What You Should Know About Tinnitus

Photo of hanging brass bellsIf you have ever experienced a ringing or other sound in your ears, even in a perfectly quiet setting, you are one of the 50 million Americans dealing with tinnitus.

It usually fades after a few hours or within a couple of days, but for many people in Los Angeles, tinnitus is a chronic occurrence that can interfere with many aspects of their daily lives.

Recognizing the signs and taking steps to minimize its impact will lead to a better quality of life.

Tinnitus: Causes and Symptoms

Tinnitus isn’t a disease, but rather the symptom of another underlying condition.

It occurs when the hair cells of your cochlea are damaged, preventing the normal transmission of signals to the brain; instead, they short-circuit or “misfire,” leading to a ringing noise in your ears.

Sometimes people report other sounds such as buzzing, roaring, whooshing, clicking, whistling or humming.

For some individuals, tinnitus is intermittent and doesn’t bother them too much.

About 20 percent of people with tinnitus in Los Angeles experience symptoms so severe they interfere with sleep, cause hearing and concentration difficulties, impact social activities and lead to stress, anxiety, isolation and depression.

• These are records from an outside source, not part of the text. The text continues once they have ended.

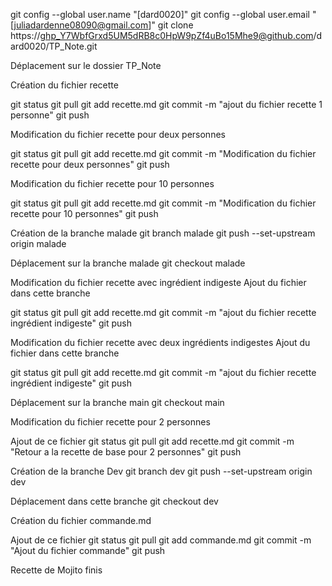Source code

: git config --global user.name "[dard0020]"
git config --global user.email "[juliadardenne08090@gmail.com]"
git clone https://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@github.com/dard0020/TP_Note.git

Déplacement sur le dossier TP_Note

Création du fichier recette

git status
git pull
git add recette.md
git commit -m "ajout du fichier recette 1 personne"
git push

Modification du fichier recette pour deux personnes

git status
git pull
git add recette.md
git commit -m "Modification du fichier recette pour deux personnes"
git push

Modification du fichier recette pour 10 personnes

git status
git pull
git add recette.md
git commit -m "Modification du fichier recette pour 10 personnes"
git push

Création de la branche malade
git branch malade
git push --set-upstream origin malade

Déplacement sur la branche malade
git checkout malade

Modification du fichier recette avec ingrédient indigeste
Ajout du fichier dans cette branche

git status
git pull
git add recette.md
git commit -m "ajout du fichier recette ingrédient indigeste"
git push

Modification du fichier recette avec deux ingrédients indigestes
Ajout du fichier dans cette branche

git status
git pull
git add recette.md
git commit -m "ajout du fichier recette ingrédient indigeste"
git push

Déplacement sur la branche main
git checkout main

Modification du fichier recette pour 2 personnes

Ajout de ce fichier
git status
git pull
git add recette.md
git commit -m "Retour a la recette de base pour 2 personnes"
git push

Création de la branche Dev
git branch dev
git push --set-upstream origin dev

Déplacement dans cette branche
git checkout dev

Création du fichier commande.md

Ajout de ce fichier
git status
git pull
git add commande.md
git commit -m "Ajout du fichier commande"
git push

Recette de Mojito finis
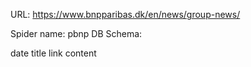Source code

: URL: https://www.bnpparibas.dk/en/news/group-news/

Spider name: pbnp
DB Schema:

date
title
link
content
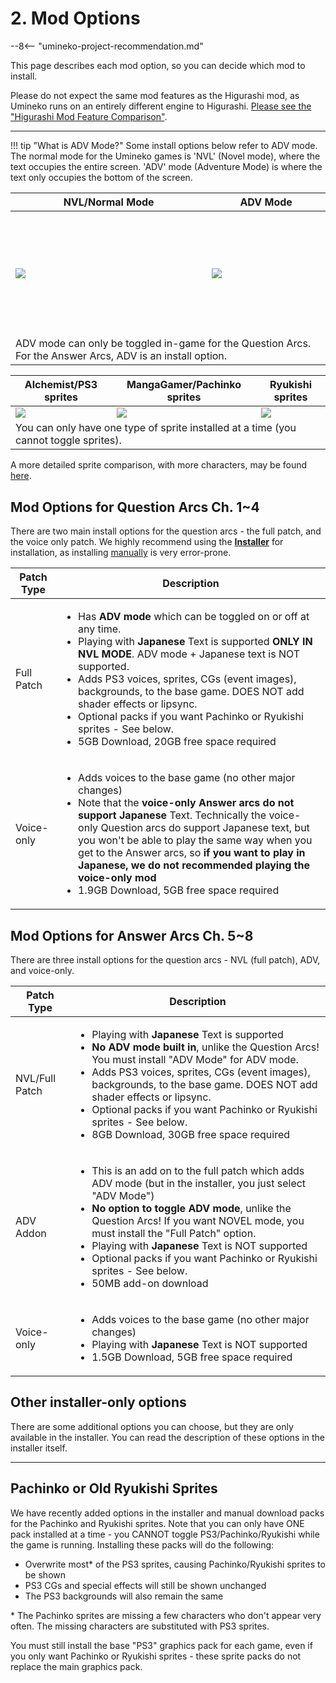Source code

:# 2. Mod Options

--8<-- "umineko-project-recommendation.md"

This page describes each mod option, so you can decide which mod to install.

Please do not expect the same mod features as the Higurashi mod, as Umineko runs on an entirely different engine to Higurashi. [Please see the "Higurashi Mod Feature Comparison"](Umineko-Getting-started.md#higurashi-mod-feature-comparison).

----

!!! tip "What is ADV Mode?"
    Some install options below refer to ADV mode. The normal mode for the Umineko games is 'NVL' (Novel mode), where the text occupies the entire screen. 'ADV' mode (Adventure Mode)  is where the text only occupies the bottom of the screen.

<table>
<thead>
<tr class="header">
<th>NVL/Normal Mode</th>
<th>ADV Mode</th>
</tr>
</thead>
<tbody>
<td height=200><img src="https://07th-mod.com/wiki/Umineko/img/3.jpg"></td>
<td height=200><img src="https://07th-mod.com/wiki/Umineko/img/4.jpg"></td>
<tr><td colspan="2">ADV mode can only be toggled in-game for the Question Arcs. For the Answer Arcs, ADV is an install option.</td></tr>
</tbody>
</table>

<table>
    <thead>
        <tr>
            <th>Alchemist/PS3 sprites</th>
            <th>MangaGamer/Pachinko sprites</th>
            <th>Ryukishi sprites</th>
        </tr>
    </thead>
    <tbody>
        <tr>
            <td><img src="https://07th-mod.com/wiki/Umineko/img/sprite_alchemist.png"></td>
            <td><img src="https://07th-mod.com/wiki/Umineko/img/sprite_pachinko.png"></td>
            <td><img src="https://07th-mod.com/wiki/Umineko/img/sprite_potato.png"></td>
        </tr>
        <tr><td colspan="3">You can only have one type of sprite installed at a time (you cannot toggle sprites).</td></tr>
    </tbody>
</table>

A more detailed sprite comparison, with more characters, may be found [here](https://07th-mod.com/wiki/Umineko/img/umineko-sprite-comparison.png).

## Mod Options for Question Arcs Ch. 1~4

There are two main install options for the question arcs - the full patch, and the voice only patch. We highly recommend using the **[Installer](Umineko-Part-3a-Cross-Platform-Installer.md)** for installation, as installing [manually](Umineko-Part-1.1---Voices-only-Patch.md) is very error-prone.

<table>
    <thead>
        <tr>
            <th>Patch Type</th>
            <th>Description</th>
        </tr>
    </thead>
    <tbody>
        <tr>
            <td>Full Patch</td>
            <td>
                <ul>
                    <li>Has <strong>ADV mode</strong> which can be toggled on or off at any time.</li>
                    <li>Playing with <strong>Japanese</strong> Text is supported <strong>ONLY IN NVL MODE</strong>. ADV mode + Japanese text is NOT supported.</li>
                    <li>Adds PS3 voices, sprites, CGs (event images), backgrounds, to the base game. DOES NOT add shader effects or lipsync.</li>
                    <li>Optional packs if you want Pachinko or Ryukishi sprites - See below.</li>
                    <li>5GB Download, 20GB free space required</li>
                </ul>
            </td>
        </tr>
        <tr>
            <td>Voice-only</td>
            <td>
                <ul>
                    <li>Adds voices to the base game (no other major changes)</li>
                    <li>Note that the <strong>voice-only Answer arcs do not support Japanese</strong> Text. Technically the voice-only Question arcs do support Japanese text, but you won't be able to play the same way when you get to the Answer arcs, so <strong>if you want to play in Japanese, we do not recommended playing the voice-only mod</strong></li>
                    <li>1.9GB Download, 5GB free space required</li>
                </ul>
            </td>
        </tr>
    </tbody>
</table>

## Mod Options for Answer Arcs Ch. 5~8

There are three install options for the question arcs - NVL (full patch), ADV, and voice-only.

<table>
    <thead>
        <tr>
            <th>Patch Type</th>
            <th>Description</th>
        </tr>
    </thead>
    <tbody>
        <tr>
            <td>NVL/Full Patch</td>
            <td>
                <ul>
                    <li>Playing with <strong>Japanese</strong> Text is supported</li>
                    <li><strong>No ADV mode built in</strong>, unlike the Question Arcs! You must install "ADV Mode" for ADV mode.</li>
                    <li>Adds PS3 voices, sprites, CGs (event images), backgrounds, to the base game. DOES NOT add shader effects or lipsync.</li>
                    <li>Optional packs if you want Pachinko or Ryukishi sprites - See below.</li>
                    <li>8GB Download, 30GB free space required</li>
                </ul>
            </td>
        </tr>
        <tr>
            <td>ADV Addon</td>
            <td>
                <ul>
                    <li>This is an add on to the full patch which adds ADV mode (but in the installer, you just select "ADV Mode")</li>
                    <li><strong>No option to toggle ADV mode</strong>, unlike the Question Arcs! If you want NOVEL mode, you must install the "Full Patch" option.</li>
                    <li>Playing with <strong>Japanese</strong> Text is NOT supported</li>
                    <li>Optional packs if you want Pachinko or Ryukishi sprites - See below.</li>
                    <li>50MB add-on download</li>
                </ul>
            </td>
        </tr>
        <tr>
            <td>Voice-only</td>
            <td>
                <ul>
                    <li>Adds voices to the base game (no other major changes)</li>
                    <li>Playing with <strong>Japanese</strong> Text is NOT supported</strong></li>
                    <li>1.5GB Download, 5GB free space required</li>
                </ul>
            </td>
        </tr>
    </tbody>
</table>

## Other installer-only options

There are some additional options you can choose, but they are only available in the installer. You can read the description of these options in the installer itself.

----

## Pachinko or Old Ryukishi Sprites

We have recently added options in the installer and manual download packs for the Pachinko and Ryukishi sprites. Note that you can only have ONE pack installed at a time - you CANNOT toggle PS3/Pachinko/Ryukishi while the game is running. Installing these packs will do the following:

- Overwrite most* of the PS3 sprites, causing Pachinko/Ryukishi sprites to be shown
- PS3 CGs and special effects will still be shown unchanged
- The PS3 backgrounds will also remain the same

\* The Pachinko sprites are missing a few characters who don't appear very often. The missing characters are substituted with PS3 sprites.

You must still install the base "PS3" graphics pack for each game, even if you only want Pachinko or Ryukishi sprites - these sprite packs do not replace the main graphics pack.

Possible Causes of Tinnitus

The list of possible causes is pretty extensive, but much like hearing loss, the top contributors are natural aging and noise exposure.

Damage to the hair cells of your inner ear occurs naturally, the result of a lifetime of noise exposure. At age 65 one-third of people are affected; by 75, about half of all individuals are dealing with age-related hearing loss.

While this usually occurs gradually, exposure to loud nose can cause sudden, permanent tinnitus. This can impact people of all ages and is becoming increasingly common in children and young adults, often as a consequence of listening to music through personal audio devices at high volume levels.

A 2016 study published in Scientific Reports in 2016 found that almost 30 percent of adolescents were experiencing chronic tinnitus – a troubling trend that does not bode well for their long-term hearing health.

Other causes include inner ear disorders, high blood pressure, circulatory problems, benign tumors and medications that can harm the ears – particularly certain antibiotics and chemotherapy drugs.

Prevention & Treatment

The best way to prevent tinnitus is to protect your hearing.

Wear earplugs any time you are exposed to noisy activities (concerts, sporting events, using power tools, riding a motorcycle, mowing the lawn, etc.).

When listening to music through personal audio devices, consider investing in noise-canceling headphones, which block external sounds so you can keep the volume turned down without disruptions.

If you already have tinnitus, there is no cure – but you can manage your symptoms in order to reduce their severity.

Schedule an appointment with an audiologist, who will check your hearing and recommend strategies to cope with the ringing in your ears.

Masking techniques such as white noise therapy and tinnitus retraining therapy help your brain shift its focus away from the tinnitus; other solutions might include relaxation exercises, lifestyle modifications, counseling, antidepressants and switching to different medications.


This information is for educational purposes only.  It is not intended nor implied to be a substitute for professional medical advice.  The reader should always consult his or her healthcare provider to determine the appropriateness of the information for their own situation, or if they have any questions regarding a medical condition or treatment plan.